A force, ne me voyant pas venir, Raymond a fini par le croire, étant très atteint, malade. On a même baissé les rideaux pour que je ne grimpe pas sur les toits de l’hôpital. Je ne me connaissais pas une telle agilité. C’est sordide. On a même publié sans mon accord des photos de début janvier 2006 très intimes à l’hôpital où Raymond est très affaibli. C’est abject.

15. Qu’est-ce que vous n’avez pas pu dire chez Fogiel car Guy Carlier était très agressif avec vous ?

Carlier peut être charmant mais là il était agressif et balourd, il n’a eu de cesse de ramener sa fraise. Des infirmières me renseignent sur la santé de Raymond et j’ai refusé qu’il me donne de l’argent, je lui ai menti et j’ai dit que j’avais de bonnes rentes alors que ce n’était pas vrai, mais c’était juste pour ne pas l’embêter avec cela, je n’ai jamais voulu lui demander de l’argent.

Je sais que Raymond va rentrer bientôt à la maison.

Si jamais on m’empêchait de voir Raymond avant qu’il ne décède... je me vengerai, même si ce n’est pas dans mon caractère, car ce serait terrible.

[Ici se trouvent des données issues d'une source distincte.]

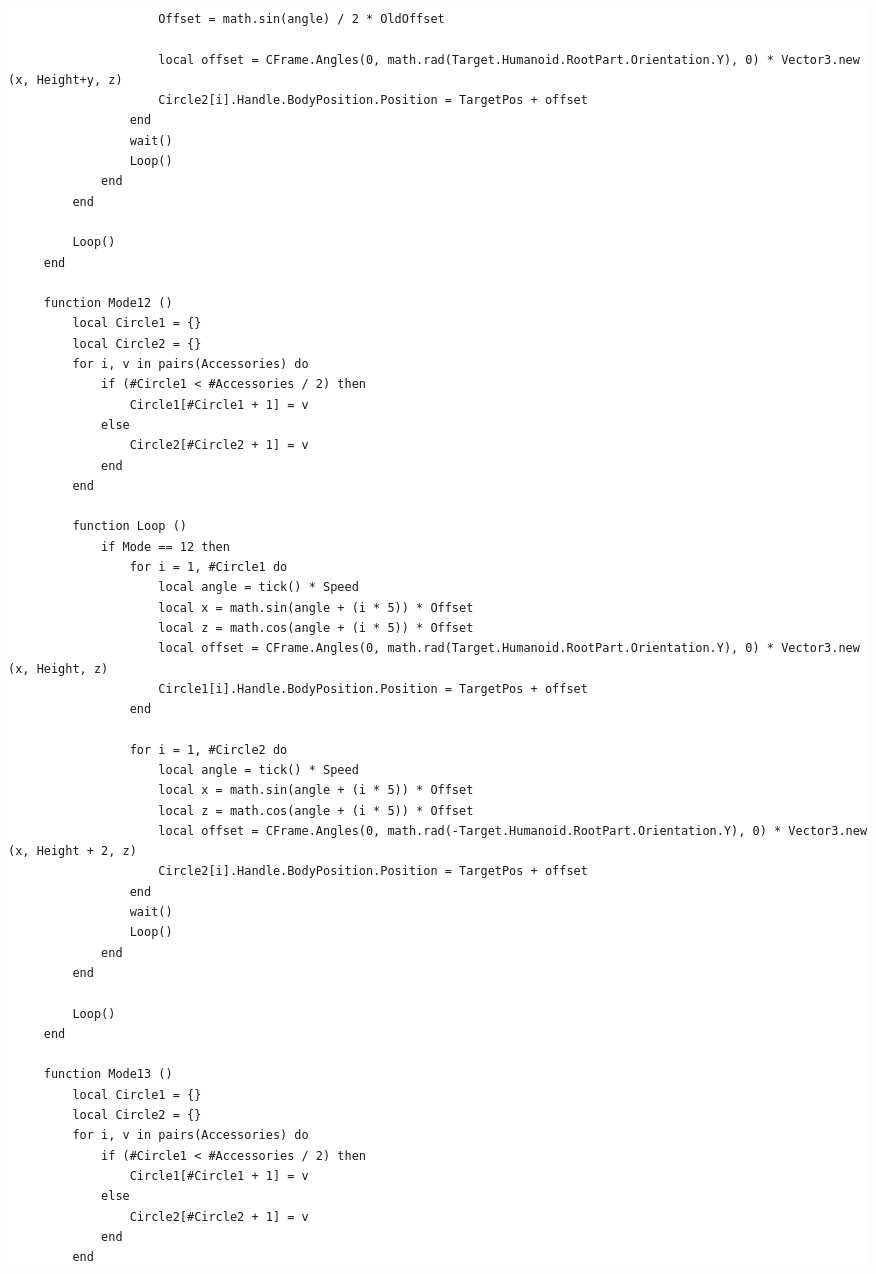 						 Offset = math.sin(angle) / 2 * OldOffset
	 
						 local offset = CFrame.Angles(0, math.rad(Target.Humanoid.RootPart.Orientation.Y), 0) * Vector3.new(x, Height+y, z)
						 Circle2[i].Handle.BodyPosition.Position = TargetPos + offset
					 end
					 wait()
					 Loop()
				 end
			 end
	 
			 Loop()
		 end
	 
		 function Mode12 ()
			 local Circle1 = {}
			 local Circle2 = {}
			 for i, v in pairs(Accessories) do
				 if (#Circle1 < #Accessories / 2) then
					 Circle1[#Circle1 + 1] = v
				 else
					 Circle2[#Circle2 + 1] = v
				 end
			 end
	 
			 function Loop ()
				 if Mode == 12 then
					 for i = 1, #Circle1 do
						 local angle = tick() * Speed
						 local x = math.sin(angle + (i * 5)) * Offset
						 local z = math.cos(angle + (i * 5)) * Offset
						 local offset = CFrame.Angles(0, math.rad(Target.Humanoid.RootPart.Orientation.Y), 0) * Vector3.new(x, Height, z)
						 Circle1[i].Handle.BodyPosition.Position = TargetPos + offset
					 end
	 
					 for i = 1, #Circle2 do
						 local angle = tick() * Speed
						 local x = math.sin(angle + (i * 5)) * Offset
						 local z = math.cos(angle + (i * 5)) * Offset
						 local offset = CFrame.Angles(0, math.rad(-Target.Humanoid.RootPart.Orientation.Y), 0) * Vector3.new(x, Height + 2, z)
						 Circle2[i].Handle.BodyPosition.Position = TargetPos + offset
					 end
					 wait()
					 Loop()
				 end
			 end
	 
			 Loop()
		 end
	 
		 function Mode13 ()
			 local Circle1 = {}
			 local Circle2 = {}
			 for i, v in pairs(Accessories) do
				 if (#Circle1 < #Accessories / 2) then
					 Circle1[#Circle1 + 1] = v
				 else
					 Circle2[#Circle2 + 1] = v
				 end
			 end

Vous savez, déjà en 1968, Charles Trenet avait mis en garde Raymond sur sa générosité et sur le fait qu’il se faisait manipuler par des tiers. Raymond n’a jamais aimé les ennuis et il se retrouve l’otage d’une situation qu’il n’a pas choisi, croyez-moi...


Samantha Lemonnier et Frédéric Vignale (photo d’Eduardo Pisani)

(Interview réalisée en juin 2006)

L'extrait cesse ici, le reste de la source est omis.